Halder, who owned and operated Big Daddy’s Discount Meats on Lee Street in southwest Atlanta, was sentenced to 68 months in prison by U.S. District Judge Michael L. Brown. The judge said Halder’s six-year scheme involving two other Atlanta grocery stores ultimately denied impoverished children the food they desperately needed.

“The real victims are the kids,” Brown said. “To bastardize a government program that’s intended to help needy people is a special kind of greed in my book.”

Halder, of Decatur, was a vendor in the federal government’s Supplemental Nutrition Assistance Program, known as SNAP, which provides food benefits to low-income families. Beneficiaries use Electronic Benefit Transfer, or EBT, cards to redeem benefits for eligible food items. Cardholders cannot exchange their SNAP benefits for cash.

Halder loaned his EBT terminals to two other Atlanta grocery store owners, in violation of the program’s rules. He knew those terminals were unlawfully used to give cash payments of about 50 cents on the dollar to cardholders, whose benefits were redeemed by the stores, prosecutors said.

The store owners split the profits. Prosecutors said Halder’s EBT terminals redeemed more than $12.5 million in SNAP benefits between 2015 and 2021, surpassing the average SNAP redemptions at comparable nearby meat markets by more than $10 million.

Halder told the judge he was “really sorry for being involved in this fraudulent activity.” He also apologized for fleeing the United States while on bail in an effort to get to India to see his parents and take care of a family business.

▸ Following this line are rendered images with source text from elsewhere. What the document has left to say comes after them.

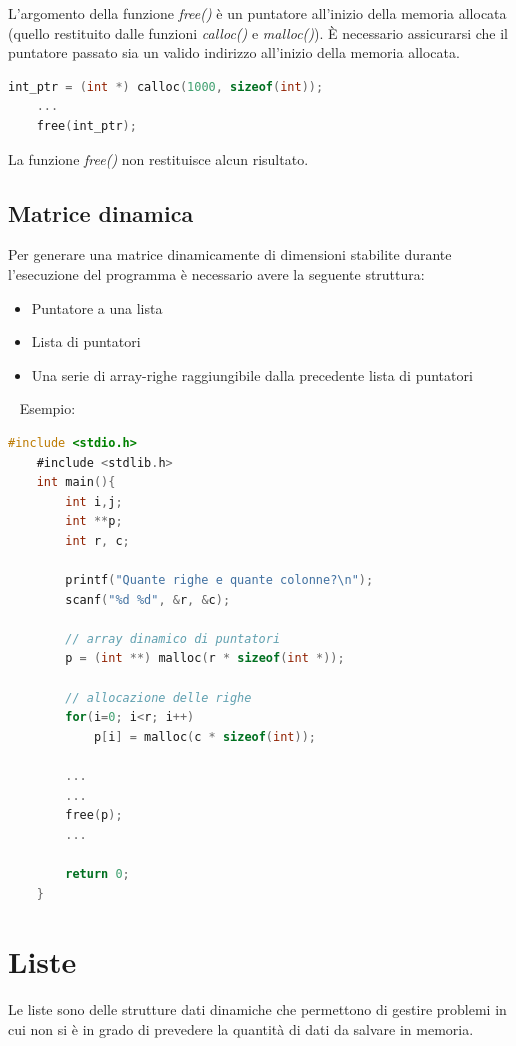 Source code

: \documentclass[a4paper,11pt,oneside]{book}
\begin{document}
L'argomento della funzione \emph{free()} è un puntatore all'inizio della memoria allocata (quello restituito dalle funzioni \emph{calloc()} e \emph{malloc()}).
È necessario assicurarsi che il puntatore passato sia un valido indirizzo all'inizio della memoria allocata.

\begin{lstlisting}[language=C]
    int_ptr = (int *) calloc(1000, sizeof(int));
    ... 
    free(int_ptr);
\end{lstlisting}
La funzione \emph{free()} non restituisce alcun risultato.

\section{Matrice dinamica}
Per generare una matrice dinamicamente di dimensioni stabilite durante l'esecuzione del programma è necessario avere la seguente struttura:
\begin{itemize}
    \item Puntatore a una lista
    \item Lista di puntatori
    \item Una serie di array-righe raggiungibile dalla precedente lista di puntatori
\end{itemize}

~\newline
Esempio:
\begin{lstlisting}[language=C]
    #include <stdio.h>
    #include <stdlib.h>
    int main(){
        int i,j;
        int **p;
        int r, c;

        printf("Quante righe e quante colonne?\n");
        scanf("%d %d", &r, &c);

        // array dinamico di puntatori
        p = (int **) malloc(r * sizeof(int *)); 

        // allocazione delle righe
        for(i=0; i<r; i++)
            p[i] = malloc(c * sizeof(int));
        
        ... 
        ... 
        free(p);
        ... 

        return 0;
    }
\end{lstlisting}

\chapter{Liste}
Le liste sono delle strutture dati dinamiche che permettono di gestire problemi in cui non si è in grado di prevedere la quantità
di dati da salvare in memoria.
\end{document}
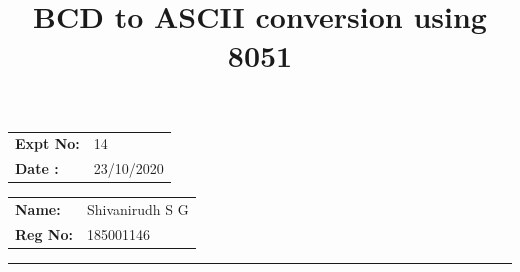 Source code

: \documentclass[12pt,a4paper]{article}
\title{\bf BCD to ASCII conversion using 8051}
\author{\vspace{-10ex}}
\date{\vspace{-10ex}}
\begin{document}
\maketitle

\begin{minipage}{0.45\textwidth}
        \begin{tabular}{l l}
            \textbf{Expt No:}&14\\
            \textbf{Date :}&23/10/2020
        \end{tabular}
\end{minipage}%
\begin{minipage}{0.45\textwidth}
        \begin{tabular}{l l}
             \textbf{Name:}& Shivanirudh S G  \\
             \textbf{Reg No:} & 185001146 
        \end{tabular}
\end{minipage}
\vspace{1cm}
\hrule
\end{document}

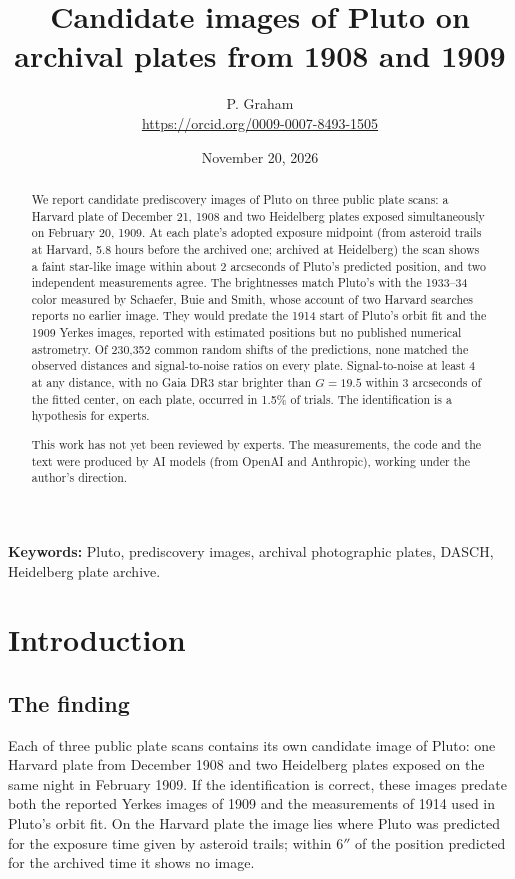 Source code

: \documentclass[11pt]{article}
\title{Candidate images of Pluto on archival plates from 1908 and 1909}
\author{P. Graham\\ \small\url{https://orcid.org/0009-0007-8493-1505}}
\date{November 20, 2026}
\begin{document}
\maketitle
\begin{abstract}
We report candidate prediscovery images of Pluto on three public plate scans: a Harvard plate of December 21, 1908 and two Heidelberg plates exposed simultaneously on February 20, 1909. At each plate's adopted exposure midpoint (from asteroid trails at Harvard, 5.8 hours before the archived one; archived at Heidelberg) the scan shows a faint star-like image within about 2 arcseconds of Pluto's predicted position, and two independent measurements agree. The brightnesses match Pluto's with the 1933--34 color measured by Schaefer, Buie and Smith, whose account of two Harvard searches reports no earlier image. They would predate the 1914 start of Pluto's orbit fit and the 1909 Yerkes images, reported with estimated positions but no published numerical astrometry. Of 230,352 common random shifts of the predictions, none matched the observed distances and signal-to-noise ratios on every plate. Signal-to-noise at least 4 at any distance, with no Gaia DR3 star brighter than $G=19.5$ within 3 arcseconds of the fitted center, on each plate, occurred in 1.5\% of trials. The identification is a hypothesis for experts.

This work has not yet been reviewed by experts.
The measurements, the code and the text were produced by AI models (from OpenAI and Anthropic), working under the author's direction.
\end{abstract}
\medskip
\noindent\textbf{Keywords:} Pluto, prediscovery images, archival photographic plates, DASCH, Heidelberg plate archive.

\section{Introduction}

\subsection{The finding}
Each of three public plate scans contains its own candidate image of Pluto: one Harvard plate from December 1908 and two Heidelberg plates exposed on the same night in February 1909. If the identification is correct, these images predate both the reported Yerkes images of 1909 and the measurements of 1914 used in Pluto's orbit fit. On the Harvard plate the image lies where Pluto was predicted for the exposure time given by asteroid trails; within $6''$ of the position predicted for the archived time it shows no image.
\end{document}
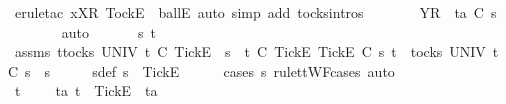 \begin{isabellebody}
\ {\isacharparenleft}erule{\isacharunderscore}tac\ x{\isacharequal}{\isachardoublequoteopen}{\isacharbrackleft}{\isacharbrackleft}X{\isacharbrackright}\isactrlsub R{\isacharcomma}\ {\isacharbrackleft}Tock{\isacharbrackright}\isactrlsub E{\isacharbrackright}{\isachardoublequoteclose}\ \ ballE{\isacharcomma}\ auto\ simp\ add{\isacharcolon}\ tocks{\isachardot}intros{\isacharparenright}\isanewline
\ \ \ \ \isamarkupfalse%
\ \isamarkupfalse%
\ {\isachardoublequoteopen}{\isacharbrackleft}Y{\isacharbrackright}\isactrlsub R\ {\isacharhash}\ ta\ {\isasymle}\isactrlsub C\ s{}{\isacharprime}{\isachardoublequoteclose}\isanewline
\ \ \ \ \ \ \isamarkupfalse%
\ auto\isanewline
\ \ \isamarkupfalse%
\isanewline
{}\isamarkupfalse%
\isanewline
\ \ \isamarkupfalse%
\ s{}{\isacharprime}\ t\isanewline
\ \ \isamarkupfalse%
\ assms{\isacharcolon}\ {\isachardoublequoteopen}{\isasymforall}t{\isasymin}tocks\ UNIV{\isachardot}\ t\ {\isasymle}\isactrlsub C\ {\isacharbrackleft}{\isacharbrackleft}Tick{\isacharbrackright}\isactrlsub E{\isacharbrackright}\ {\isacharat}\ s{}\ {\isasymlongrightarrow}\ t\ {\isasymle}\isactrlsub C\ {\isacharbrackleft}{\isacharbrackleft}Tick{\isacharbrackright}\isactrlsub E{\isacharbrackright}{\isachardoublequoteclose}\ {\isachardoublequoteopen}{\isacharbrackleft}{\isacharbrackleft}Tick{\isacharbrackright}\isactrlsub E{\isacharbrackright}\ {\isasymsubseteq}\isactrlsub C\ s{}{\isacharprime}{\isachardoublequoteclose}\ {\isachardoublequoteopen}t\ {\isasymin}\ tocks\ UNIV{\isachardoublequoteclose}\ {\isachardoublequoteopen}t\ {\isasymle}\isactrlsub C\ s{}{\isacharprime}\ {\isacharat}\ s{}{\isachardoublequoteclose}\isanewline
\ \ \isamarkupfalse%
\ \isamarkupfalse%
\ s{}{\isacharprime}{\isacharunderscore}def{\isacharcolon}\ {\isachardoublequoteopen}s{}{\isacharprime}\ {\isacharequal}\ {\isacharbrackleft}{\isacharbrackleft}Tick{\isacharbrackright}\isactrlsub E{\isacharbrackright}{\isachardoublequoteclose}\isanewline
\ \ \ \ \isamarkupfalse%
\ {\isacharparenleft}cases\ s{}{\isacharprime}\ rule{\isacharcolon}ttWF{\isachardot}cases{\isacharcomma}\ auto{\isacharparenright}\isanewline
\ \ \isamarkupfalse%
\ \isamarkupfalse%
\ {\isachardoublequoteopen}t\ {\isacharequal}\ {\isacharbrackleft}{\isacharbrackright}\ {\isasymor}\ {\isacharparenleft}{\isasymexists}\ ta{\isachardot}\ t\ {\isacharequal}\ {\isacharbrackleft}Tick{\isacharbrackright}\isactrlsub E\ {\isacharhash}\ ta{\isacharparenright}{\isachardoublequoteclose}\isanewline

\end{isabellebody}
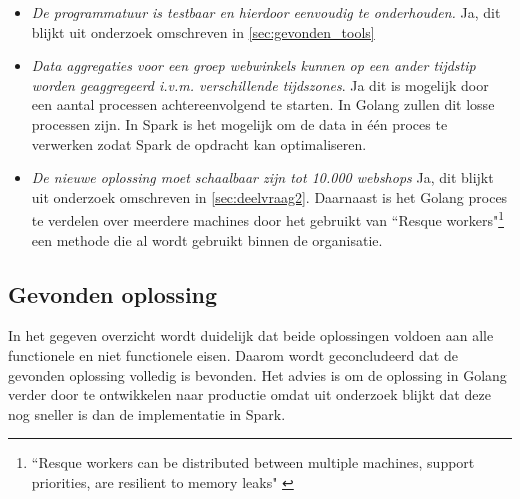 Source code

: \begin{itemize}
    \item \textit{De programmatuur is testbaar en hierdoor eenvoudig te onderhouden.}  Ja, dit blijkt uit onderzoek omschreven in  \ref{sec:gevonden_tools}
    
    \item \textit{Data aggregaties voor een groep webwinkels kunnen op een ander tijdstip worden geaggregeerd i.v.m. verschillende tijdszones}. Ja dit is mogelijk door een aantal processen achtereenvolgend te starten. In Golang zullen dit losse processen zijn. In Spark is het mogelijk om de data in één proces te verwerken zodat Spark de opdracht kan optimaliseren.
    
    \item \textit{De nieuwe oplossing moet schaalbaar zijn tot 10.000 webshops} Ja, dit blijkt uit onderzoek omschreven in \ref{sec:deelvraag2}. Daarnaast is het Golang proces te verdelen over meerdere machines door het gebruikt van ``Resque workers"\footnote{``Resque workers can be distributed between multiple machines, support priorities, are resilient to memory leaks" \parencite{github2016reque}} een methode die al wordt gebruikt binnen de organisatie. 
\end{itemize}

\subsection{Gevonden oplossing}
 
In het gegeven overzicht wordt duidelijk dat beide oplossingen voldoen aan alle functionele en niet functionele eisen. Daarom wordt geconcludeerd dat de gevonden oplossing volledig is bevonden. Het advies is om de oplossing in Golang verder door te ontwikkelen naar productie omdat uit onderzoek blijkt dat deze nog sneller is dan de implementatie in Spark. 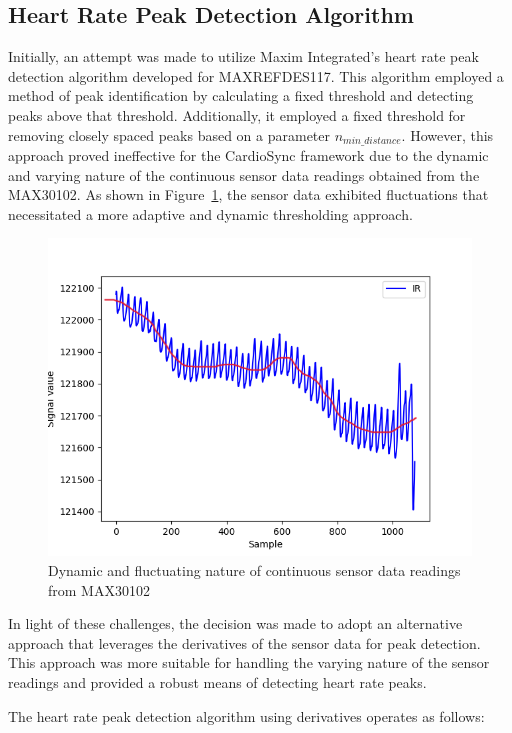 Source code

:\subsection{Heart Rate Peak Detection Algorithm}
\label{sec:heart_rate_algo_impl}
Initially, an attempt was made to utilize Maxim Integrated's heart rate peak detection algorithm developed for MAXREFDES117. This algorithm employed a method of peak identification by calculating a fixed threshold and detecting peaks above that threshold. Additionally, it employed a fixed threshold for removing closely spaced peaks based on a parameter \(n_{min\_distance}\). However, this approach proved ineffective for the CardioSync framework due to the dynamic and varying nature of the continuous sensor data readings obtained from the MAX30102. As shown in Figure~\ref{fig:dynamic_threshold}, the sensor data exhibited fluctuations that necessitated a more adaptive and dynamic thresholding approach.

\begin{figure}[H]
    \centering
    \includegraphics[width=0.7\linewidth]{chapters/Implementation/dynamic_threshold.png}
    \caption{Dynamic and fluctuating nature of continuous sensor data readings from MAX30102}
    \label{fig:dynamic_threshold}
\end{figure}

\noindent In light of these challenges, the decision was made to adopt an alternative approach that leverages the derivatives of the sensor data for peak detection. This approach was more suitable for handling the varying nature of the sensor readings and provided a robust means of detecting heart rate peaks.

\noindent The heart rate peak detection algorithm using derivatives operates as follows:

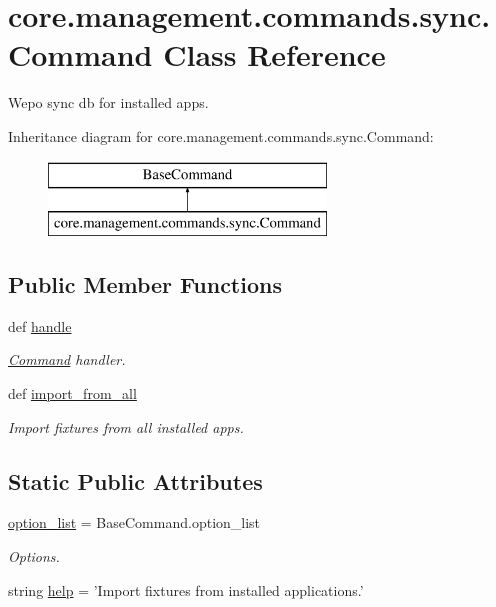 \hypertarget{classcore_1_1management_1_1commands_1_1sync_1_1Command}{\section{core.\-management.\-commands.\-sync.\-Command Class Reference}
\label{classcore_1_1management_1_1commands_1_1sync_1_1Command}
}


Wepo sync db for installed apps.  


Inheritance diagram for core.\-management.\-commands.\-sync.\-Command\-:\begin{figure}[H]
\begin{center}
\leavevmode
\includegraphics[height=2.000000cm]{classcore_1_1management_1_1commands_1_1sync_1_1Command}
\end{center}
\end{figure}
\subsection*{Public Member Functions}
\begin{DoxyCompactItemize}
\item 
def \hyperlink{classcore_1_1management_1_1commands_1_1sync_1_1Command_a3af67429e0e048166f4c2b551135456d}{handle}
\begin{DoxyCompactList}\small\item\em \hyperlink{classcore_1_1management_1_1commands_1_1sync_1_1Command}{Command} handler. \end{DoxyCompactList}\item 
def \hyperlink{classcore_1_1management_1_1commands_1_1sync_1_1Command_a84af1ad11a080e35037ca14f7042a085}{import\-\_\-from\-\_\-all}
\begin{DoxyCompactList}\small\item\em Import fixtures from all installed apps. \end{DoxyCompactList}\end{DoxyCompactItemize}
\subsection*{Static Public Attributes}
\begin{DoxyCompactItemize}
\item 
\hyperlink{classcore_1_1management_1_1commands_1_1sync_1_1Command_aa3316701d237502a5f8c7d5ddf038613}{option\-\_\-list} = Base\-Command.\-option\-\_\-list
\begin{DoxyCompactList}\small\item\em Options. \end{DoxyCompactList}\item 
string \hyperlink{classcore_1_1management_1_1commands_1_1sync_1_1Command_a6efa96168e0103973ca2824e8a51e5ad}{help} = 'Import fixtures from installed applications.'
\end{DoxyCompactItemize}


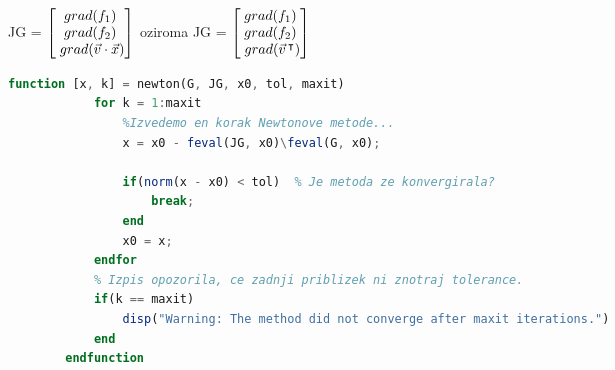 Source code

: \documentclass[]{article}
\begin{document}
	\begin{center}
		JG = $\begin{bmatrix}
		grad(f_{1}) \\
		grad(f_{2}) \\
		\hspace{1mm}grad(\vec{v} \cdot \vec{x}) \\
		\end{bmatrix}$
		oziroma
		JG = $\begin{bmatrix}
		grad(f_{1}) \\
		grad(f_{2}) \\
		\hspace{1mm}grad(\vec{v}\hspace{0.5mm}^\intercal) \\
		\end{bmatrix}$
	\end{center}
	\begin{lstlisting}[language=Octave]
		function [x, k] = newton(G, JG, x0, tol, maxit)
			for k = 1:maxit
				%Izvedemo en korak Newtonove metode...
				x = x0 - feval(JG, x0)\feval(G, x0);
				
				if(norm(x - x0) < tol)	% Je metoda ze konvergirala?
					break;
				end
				x0 = x;
			endfor
			% Izpis opozorila, ce zadnji priblizek ni znotraj tolerance.
			if(k == maxit)
				disp("Warning: The method did not converge after maxit iterations.")
			end
		endfunction
	\end{lstlisting} \ \\


		
\end{document}
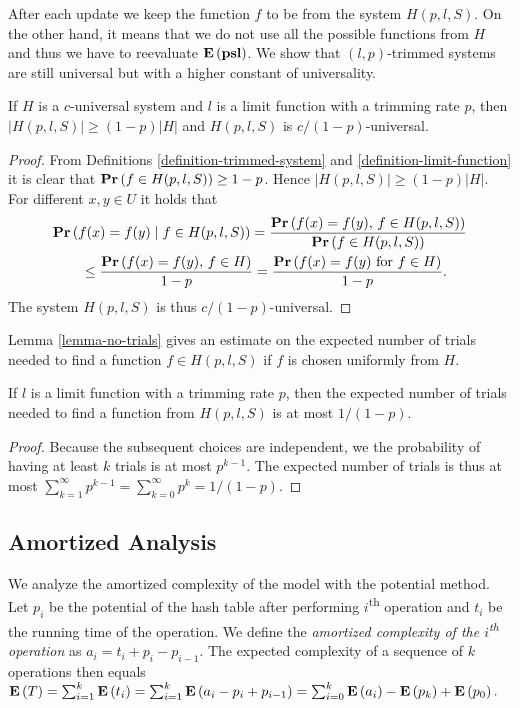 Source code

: After each update we keep the function $f$ to be from the system $H(p, l, S)$.
On the other hand, it means that we do not use all the possible functions from $H$ and thus we have to reevaluate $\mathbf{E}\left(\mathbf{psl}\right)$.
We show that $(l, p)$-trimmed systems are still universal but with a higher constant of universality.
\begin{lemma}
\label{lemma-trimmed-system}
If $H$ is a $c$-universal system and $l$ is a limit function with a trimming rate $p$, then $|H(p, l, S)| \geq (1 - p)|H|$ and $H(p, l, S)$ is $c/(1 - p)$-universal.
\end{lemma}
\begin{proof}
From Definitions \ref{definition-trimmed-system} and \ref{definition-limit-function} it is clear that $\mathbf{Pr}\left(f \in H(p, l, S)\right) \geq 1 - p$. Hence $|H(p, l, S)| \geq (1 - p)|H|$.
For different $x, y \in U$ it holds that
\[
\begin{split}
& \mathbf{Pr}\left(f(x) = f(y) \mid f \in H(p, l, S)\right) 
	= \frac{\mathbf{Pr}\left(f(x) = f(y),\, f \in H(p, l, S)\right)}{\mathbf{Pr}\left(f \in H(p, l, S)\right)} \\
	& \qquad \leq \frac{\mathbf{Pr}\left(f(x) = f(y),\, f \in H\right)}{1 - p} = \frac{\mathbf{Pr}\left(f(x) = f(y) \mbox{ for } f \in H\right)}{1 - p}. \\
\end{split}
\]
The system $H(p, l, S)$ is thus $c/(1-p)$-universal.
\end{proof}

Lemma \ref{lemma-no-trials} gives an estimate on the expected number of trials needed to find a function $f \in H(p, l, S)$ if $f$ is chosen uniformly from $H$.
\begin{lemma}
\label{lemma-no-trials}
If $l$ is a limit function with a trimming rate $p$, then the expected number of trials needed to find a function from $H(p, l, S)$ is at most ${1}/{(1 - p)}$.
\end{lemma}
\begin{proof}
Because the subsequent choices are independent, we the probability of having at least $k$ trials is at most $p^{k - 1}$. 
The expected number of trials is thus at most $\sum_{k = 1}^{\infty} p^{k - 1} = \sum_{k = 0}^{\infty} p^k = {1}/{(1 - p)}.$
\end{proof}

\subsection{Amortized Analysis}
We analyze the amortized complexity of the model with the potential method. 
Let $p_i$ be the potential of the hash table after performing $i$\textsuperscript{th} operation and $t_i$ be the running time of the operation. 
We define the \emph{amortized complexity of the $i$\textsuperscript{th} operation} as $a_i = t_i + p_i - p_{i - 1}$. 
The expected complexity of a sequence of $k$ operations then equals $\mathbf{E}\left(T\right) = \sum_{i=1}^{k} \mathbf{E}\left(t_i\right) = \sum_{i = 1}^{k} \mathbf{E}\left(a_i - p_i + p_{i - 1}\right) = \sum_{i=0}^{k} \mathbf{E}\left(a_i\right) - \mathbf{E}\left(p_k\right) + \mathbf{E}\left(p_0\right).$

“I’m really, really sorry,” Halder said.

Prosecutor Nathan Kitchens acknowledged that cash-seeking EBT cardholders were complicit in the scheme, but he said they were taken advantage of by Halder and his co-conspirators.

“(The store owners) were essentially taking a 50% cut of those limited SNAP benefits,” Kitchens said. “Those (EBT cardholders) were denied the food that they needed.”

Paltu Roy, the owner of Big Brother Supermarket on Amal Drive in south Atlanta, was sentenced in April 2022 for his involvement in the fraud. Roy, a childhood friend of Halder’s, received a three-year prison sentence and ordered to pay $3 million in restitution after pleading guilty in December 2021 to a single conspiracy charge, records show.

Roy was also ordered to forfeit almost $84,000, including about $8,000 seized from him at Atlanta’s international airport.

Halder’s attorneys argued that he should receive a sentence similar to Roy’s. They claimed Roy was the mastermind behind the scheme, in which Roy recruited his sons and girlfriend.

Brown said it seemed “far more likely” that Halder was “the idea guy.” The judge said Halder had abused the trust placed in him by the federal government as a SNAP vendor.

Kitchens said there are more than 250,000 SNAP vendors nationwide and that the U.S. Department of Agriculture has “very limited resources” to police them. He said the program relies on an honor system.

Halder also loaned an EBT terminal to an Atlanta business called Food World, prosecutors said. More than $11,000 in cash was seized from that grocery store and forfeited as part of the judgment against Halder, court records show. The federal government also seized $9,300 in cash from Halder at Hartsfield-Jackson Atlanta International Airport, which too was forfeited.